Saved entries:
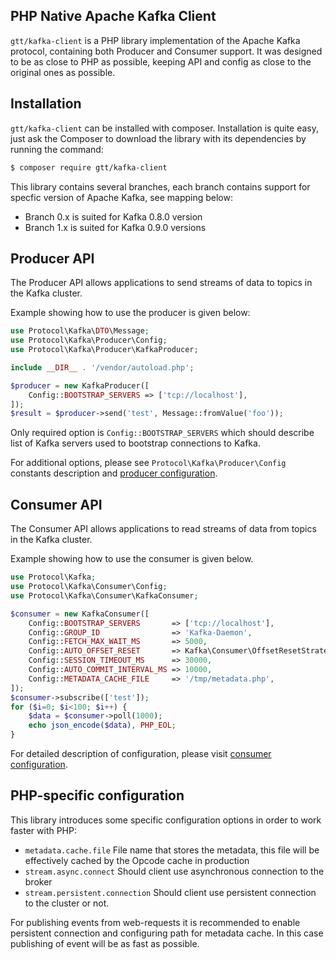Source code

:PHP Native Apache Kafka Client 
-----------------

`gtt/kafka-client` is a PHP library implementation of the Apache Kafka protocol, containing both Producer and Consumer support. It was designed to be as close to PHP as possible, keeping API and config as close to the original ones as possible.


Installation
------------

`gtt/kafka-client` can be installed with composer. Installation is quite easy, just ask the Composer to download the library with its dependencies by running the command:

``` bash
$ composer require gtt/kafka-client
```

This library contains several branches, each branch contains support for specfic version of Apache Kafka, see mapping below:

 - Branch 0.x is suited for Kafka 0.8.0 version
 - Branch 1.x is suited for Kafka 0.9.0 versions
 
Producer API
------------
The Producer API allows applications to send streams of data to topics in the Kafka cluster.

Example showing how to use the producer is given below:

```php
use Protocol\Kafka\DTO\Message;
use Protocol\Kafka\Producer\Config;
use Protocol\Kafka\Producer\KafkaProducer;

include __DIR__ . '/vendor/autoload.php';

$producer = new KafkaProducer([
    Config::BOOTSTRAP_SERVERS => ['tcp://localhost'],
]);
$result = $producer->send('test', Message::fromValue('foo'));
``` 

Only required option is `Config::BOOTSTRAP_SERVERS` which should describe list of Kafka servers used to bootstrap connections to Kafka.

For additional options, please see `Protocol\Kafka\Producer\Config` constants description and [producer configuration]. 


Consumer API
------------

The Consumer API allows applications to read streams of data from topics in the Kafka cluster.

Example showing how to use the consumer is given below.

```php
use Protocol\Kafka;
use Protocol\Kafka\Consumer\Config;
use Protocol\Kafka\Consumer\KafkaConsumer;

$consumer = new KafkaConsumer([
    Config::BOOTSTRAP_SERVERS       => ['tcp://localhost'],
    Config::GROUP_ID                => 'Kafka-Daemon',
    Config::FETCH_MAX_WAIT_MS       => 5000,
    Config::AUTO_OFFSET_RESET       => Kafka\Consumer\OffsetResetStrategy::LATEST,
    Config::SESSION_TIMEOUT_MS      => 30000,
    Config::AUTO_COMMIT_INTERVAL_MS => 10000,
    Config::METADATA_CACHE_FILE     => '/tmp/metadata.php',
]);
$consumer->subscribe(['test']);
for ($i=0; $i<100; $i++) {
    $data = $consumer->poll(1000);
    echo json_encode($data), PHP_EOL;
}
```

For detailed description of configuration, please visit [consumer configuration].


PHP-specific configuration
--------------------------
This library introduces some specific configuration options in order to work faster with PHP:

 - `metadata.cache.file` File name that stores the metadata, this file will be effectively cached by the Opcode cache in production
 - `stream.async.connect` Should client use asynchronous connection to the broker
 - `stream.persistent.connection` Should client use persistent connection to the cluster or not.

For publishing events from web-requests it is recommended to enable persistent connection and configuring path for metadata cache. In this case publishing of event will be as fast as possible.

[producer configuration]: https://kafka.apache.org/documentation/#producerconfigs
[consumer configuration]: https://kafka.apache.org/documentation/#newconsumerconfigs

### WHAT THE EXERCISE ASKS
Retype, exactly and in full, the lines above from the one containing "to the broker" through the one containing "For publishing events".

### RESPONSE AREA
 - `stream.async.connect` Should client use asynchronous connection to the broker
 - `stream.persistent.connection` Should client use persistent connection to the cluster or not.

For publishing events from web-requests it is recommended to enable persistent connection and configuring path for metadata cache. In this case publishing of event will be as fast as possible.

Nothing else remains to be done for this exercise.